> _Directions for this task_:
Nothing below is to be printed except the lines between the line holding "have quantized output" and the line holding "## Performance Counters", inclusive, each exactly as it appears.

Dataset entries
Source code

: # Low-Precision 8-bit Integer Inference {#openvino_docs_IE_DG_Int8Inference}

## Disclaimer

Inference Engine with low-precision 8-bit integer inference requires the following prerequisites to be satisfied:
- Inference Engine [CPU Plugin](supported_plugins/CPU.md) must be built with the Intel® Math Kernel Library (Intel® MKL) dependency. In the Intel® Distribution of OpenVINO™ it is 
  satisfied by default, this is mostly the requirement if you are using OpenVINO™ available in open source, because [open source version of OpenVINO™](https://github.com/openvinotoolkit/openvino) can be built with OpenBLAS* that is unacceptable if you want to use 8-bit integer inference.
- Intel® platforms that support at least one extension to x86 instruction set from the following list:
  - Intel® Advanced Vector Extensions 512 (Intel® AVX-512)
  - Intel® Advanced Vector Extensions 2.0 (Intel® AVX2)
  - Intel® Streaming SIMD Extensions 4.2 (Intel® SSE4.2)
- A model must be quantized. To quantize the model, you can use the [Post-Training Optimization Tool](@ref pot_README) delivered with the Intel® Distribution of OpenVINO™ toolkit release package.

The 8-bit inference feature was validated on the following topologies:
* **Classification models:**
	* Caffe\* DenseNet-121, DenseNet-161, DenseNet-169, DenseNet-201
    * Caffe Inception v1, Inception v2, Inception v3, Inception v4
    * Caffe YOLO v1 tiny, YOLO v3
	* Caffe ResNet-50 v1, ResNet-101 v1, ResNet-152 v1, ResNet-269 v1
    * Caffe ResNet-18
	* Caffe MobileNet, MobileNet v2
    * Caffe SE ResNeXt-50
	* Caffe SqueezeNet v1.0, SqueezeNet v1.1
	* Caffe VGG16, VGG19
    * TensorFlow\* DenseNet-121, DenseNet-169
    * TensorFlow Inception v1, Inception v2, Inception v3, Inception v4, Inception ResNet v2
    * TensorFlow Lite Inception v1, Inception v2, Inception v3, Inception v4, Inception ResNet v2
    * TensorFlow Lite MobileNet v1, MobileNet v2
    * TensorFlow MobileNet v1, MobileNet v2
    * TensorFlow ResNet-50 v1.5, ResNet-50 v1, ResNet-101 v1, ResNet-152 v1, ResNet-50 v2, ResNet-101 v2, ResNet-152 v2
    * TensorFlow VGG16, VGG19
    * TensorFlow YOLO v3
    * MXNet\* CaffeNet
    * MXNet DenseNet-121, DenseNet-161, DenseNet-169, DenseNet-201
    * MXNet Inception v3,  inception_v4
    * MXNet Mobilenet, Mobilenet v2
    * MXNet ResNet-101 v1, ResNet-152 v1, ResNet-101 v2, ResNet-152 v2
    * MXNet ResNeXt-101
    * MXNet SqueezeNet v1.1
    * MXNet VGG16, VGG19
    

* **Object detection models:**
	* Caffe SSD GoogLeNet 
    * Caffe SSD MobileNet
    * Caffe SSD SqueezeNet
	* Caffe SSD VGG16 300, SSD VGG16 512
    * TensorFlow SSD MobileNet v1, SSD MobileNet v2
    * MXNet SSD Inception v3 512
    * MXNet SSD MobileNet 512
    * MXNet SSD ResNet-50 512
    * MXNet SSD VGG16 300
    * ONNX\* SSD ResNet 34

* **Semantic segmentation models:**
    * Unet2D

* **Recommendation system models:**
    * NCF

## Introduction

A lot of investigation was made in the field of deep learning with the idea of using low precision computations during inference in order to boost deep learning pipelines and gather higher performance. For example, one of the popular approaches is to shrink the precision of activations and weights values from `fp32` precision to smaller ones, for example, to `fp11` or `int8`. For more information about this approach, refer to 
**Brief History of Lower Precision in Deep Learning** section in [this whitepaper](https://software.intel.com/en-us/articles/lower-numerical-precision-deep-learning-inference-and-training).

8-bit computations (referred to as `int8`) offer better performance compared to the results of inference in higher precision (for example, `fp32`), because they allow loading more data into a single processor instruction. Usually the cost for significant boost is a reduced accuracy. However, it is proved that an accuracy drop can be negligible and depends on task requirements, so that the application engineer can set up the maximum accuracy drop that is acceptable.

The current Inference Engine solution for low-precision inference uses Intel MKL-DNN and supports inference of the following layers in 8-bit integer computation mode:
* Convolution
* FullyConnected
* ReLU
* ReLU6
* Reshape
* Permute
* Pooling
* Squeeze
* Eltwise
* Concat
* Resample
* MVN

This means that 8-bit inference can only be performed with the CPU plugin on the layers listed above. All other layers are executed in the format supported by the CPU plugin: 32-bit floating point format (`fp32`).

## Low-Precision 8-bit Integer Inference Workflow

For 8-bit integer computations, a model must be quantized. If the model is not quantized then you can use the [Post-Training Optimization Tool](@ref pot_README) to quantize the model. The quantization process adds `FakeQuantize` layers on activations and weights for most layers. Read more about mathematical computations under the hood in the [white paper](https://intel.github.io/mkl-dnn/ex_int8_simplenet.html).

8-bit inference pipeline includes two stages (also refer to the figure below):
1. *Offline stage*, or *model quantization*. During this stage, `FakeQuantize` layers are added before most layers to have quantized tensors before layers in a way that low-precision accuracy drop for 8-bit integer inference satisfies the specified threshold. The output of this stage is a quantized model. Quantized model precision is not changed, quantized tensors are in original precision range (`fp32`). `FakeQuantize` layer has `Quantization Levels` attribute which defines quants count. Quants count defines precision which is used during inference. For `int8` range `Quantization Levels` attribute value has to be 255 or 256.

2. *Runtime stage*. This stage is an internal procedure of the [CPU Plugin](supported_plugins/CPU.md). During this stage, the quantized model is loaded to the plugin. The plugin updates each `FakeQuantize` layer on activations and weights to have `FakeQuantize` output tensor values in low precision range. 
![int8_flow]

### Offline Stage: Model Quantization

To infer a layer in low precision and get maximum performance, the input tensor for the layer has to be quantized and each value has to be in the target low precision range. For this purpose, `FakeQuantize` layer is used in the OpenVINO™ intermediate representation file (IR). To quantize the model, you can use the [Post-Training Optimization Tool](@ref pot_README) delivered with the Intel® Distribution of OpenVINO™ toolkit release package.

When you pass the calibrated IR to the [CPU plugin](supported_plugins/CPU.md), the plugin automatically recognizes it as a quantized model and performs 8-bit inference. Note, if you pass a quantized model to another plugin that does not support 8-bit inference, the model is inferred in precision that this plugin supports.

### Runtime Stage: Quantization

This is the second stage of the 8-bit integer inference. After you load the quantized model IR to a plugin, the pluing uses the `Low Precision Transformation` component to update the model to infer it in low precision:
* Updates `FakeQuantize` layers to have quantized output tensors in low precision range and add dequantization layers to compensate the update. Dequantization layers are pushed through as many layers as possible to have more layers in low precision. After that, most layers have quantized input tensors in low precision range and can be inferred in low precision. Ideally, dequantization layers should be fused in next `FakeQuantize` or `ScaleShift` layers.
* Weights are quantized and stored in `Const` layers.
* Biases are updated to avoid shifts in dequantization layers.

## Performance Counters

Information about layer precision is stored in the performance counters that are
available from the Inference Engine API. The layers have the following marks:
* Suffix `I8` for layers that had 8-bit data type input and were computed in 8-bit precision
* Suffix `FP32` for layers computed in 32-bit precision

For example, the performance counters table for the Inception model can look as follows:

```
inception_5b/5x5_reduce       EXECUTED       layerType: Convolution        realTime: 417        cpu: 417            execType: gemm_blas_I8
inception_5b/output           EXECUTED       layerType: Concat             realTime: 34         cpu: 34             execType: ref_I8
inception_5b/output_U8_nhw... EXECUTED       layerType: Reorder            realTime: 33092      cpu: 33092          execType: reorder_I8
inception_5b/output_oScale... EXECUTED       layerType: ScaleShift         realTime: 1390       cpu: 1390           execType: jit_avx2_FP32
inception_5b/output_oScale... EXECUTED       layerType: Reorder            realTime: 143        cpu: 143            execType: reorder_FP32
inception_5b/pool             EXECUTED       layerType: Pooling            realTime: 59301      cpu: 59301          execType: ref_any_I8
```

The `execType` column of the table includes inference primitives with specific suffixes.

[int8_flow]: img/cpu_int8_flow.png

> _Reply to the task_:
* Updates `FakeQuantize` layers to have quantized output tensors in low precision range and add dequantization layers to compensate the update. Dequantization layers are pushed through as many layers as possible to have more layers in low precision. After that, most layers have quantized input tensors in low precision range and can be inferred in low precision. Ideally, dequantization layers should be fused in next `FakeQuantize` or `ScaleShift` layers.
* Weights are quantized and stored in `Const` layers.
* Biases are updated to avoid shifts in dequantization layers.

## Performance Counters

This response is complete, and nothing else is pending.